Her izin günümde mutlaka gittiğim yerler arasında Sapanca vardır.
Her gittiğimde haber olacak şeyleri yakalamaya çalışırım.
Bir yandan gezer bir yandan da gözlem yaparım.
Çocukluk yıllarımdan kıyasladığımda Sapanca’nın baştan aşağıya değiştiğini söyleyebilirim.
Zaten bu şehirli olup ta bunu bilmeyen yoktur.
Basit bir kuram vardır.
‘Gelişim gelecekse, onu engelleyemezsin.

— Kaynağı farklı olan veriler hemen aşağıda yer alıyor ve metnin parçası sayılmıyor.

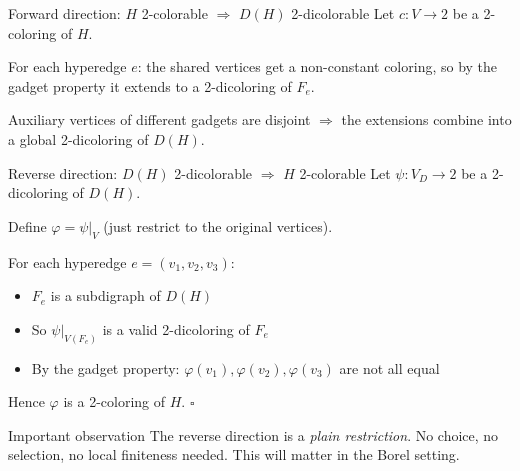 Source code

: \documentclass[aspectratio=169, 12pt]{beamer}
\begin{document}
\begin{frame}{Forward direction: $H$ 2-colorable $\Rightarrow$ $D(H)$ 2-dicolorable}
Let $c\colon V \to 2$ be a 2-coloring of $H$.

\medskip

For each hyperedge $e$: the shared vertices get a non-constant coloring, so by the gadget property it \alert{extends} to a 2-dicoloring of $F_e$.

\medskip

Auxiliary vertices of different gadgets are disjoint $\Rightarrow$ the extensions combine into a global 2-dicoloring of $D(H)$.

\pause
\bigskip

\begin{center}
\end{center}
\end{frame}

\begin{frame}{Reverse direction: $D(H)$ 2-dicolorable $\Rightarrow$ $H$ 2-colorable}
Let $\psi\colon V_D \to 2$ be a 2-dicoloring of $D(H)$.

\medskip

Define $\varphi = \psi|_V$ (just \alert{restrict} to the original vertices).

\medskip

For each hyperedge $e = (v_1,v_2,v_3)$:
\begin{itemize}
	\item $F_e$ is a subdigraph of $D(H)$
	\item So $\psi|_{V(F_e)}$ is a valid 2-dicoloring of $F_e$
	\item By the gadget property: $\varphi(v_1), \varphi(v_2), \varphi(v_3)$ are \alert{not all equal}
\end{itemize}

\medskip

Hence $\varphi$ is a 2-coloring of $H$. \hfill$\square$

\pause
\bigskip

\begin{alertblock}{Important observation}
The reverse direction is a \emph{plain restriction}. No choice, no selection, no local finiteness needed. This will matter in the Borel setting.
\end{alertblock}
\end{frame}
\end{document}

Bunun adı doğal gelişimdir.5 yaşındaki çocuğun 5 yıl sonraki yaşını tahmin etmek gibidir bu olay’
Sapanca’da yapılan konutları, yatırımları saymayacağım.
Allah vergisi gölün güzelliği, doğanın enfes harikasını sermaye zaten affetmez.
17 doğal su kaynağımızın şişelenerek bize satılması gibi mesela…
Sapanca’ya gidin, en baştan bir başlayın ve piknik yapmak isteyin.
Gölbaşı ücretli, sonra devam edin beton yığınları var durmak mümkün değil.
Restoranların olduğu alanda aileler zaten durmaz.
Uzunkum park yapıldı. Çok güzel bir yer oldu ama ticarete açıldı.
Artık orada da hafta sonlarında düğünler var.
Devam edin, Harmanlık. Küçük bir alanda 7 masa var. Yer bulursanız güzel.
Devam edin, kafeler, oteller, restoranlar..
Halen piknik yapacak, göl kıyımızı arıyoruz.
Kırkpınar’a kadar gelin ve o bölgede zaten gölü görmeniz mümkün değil.
Havalimanı’na kadar olan bölüm kapalı.
Havalimanı güzel yeşil bir bölge ama onunda sahibi var.
Havacılık şirketi eğer burasını işletmeye kalkarsa orası da artık kapanacak.
Ne kaldı geriye..
Kurtköy piknik alanı. Orası da ücretli tabi..
Atladıysam af ola.
Aklıma gelenleri sıraladım.
Bu gölün sahibi kim? Bu göl kimin?
Bu şehrin insanlarının göl kıyısında gidip istediği yerde piknik yapma hakkı yok mu?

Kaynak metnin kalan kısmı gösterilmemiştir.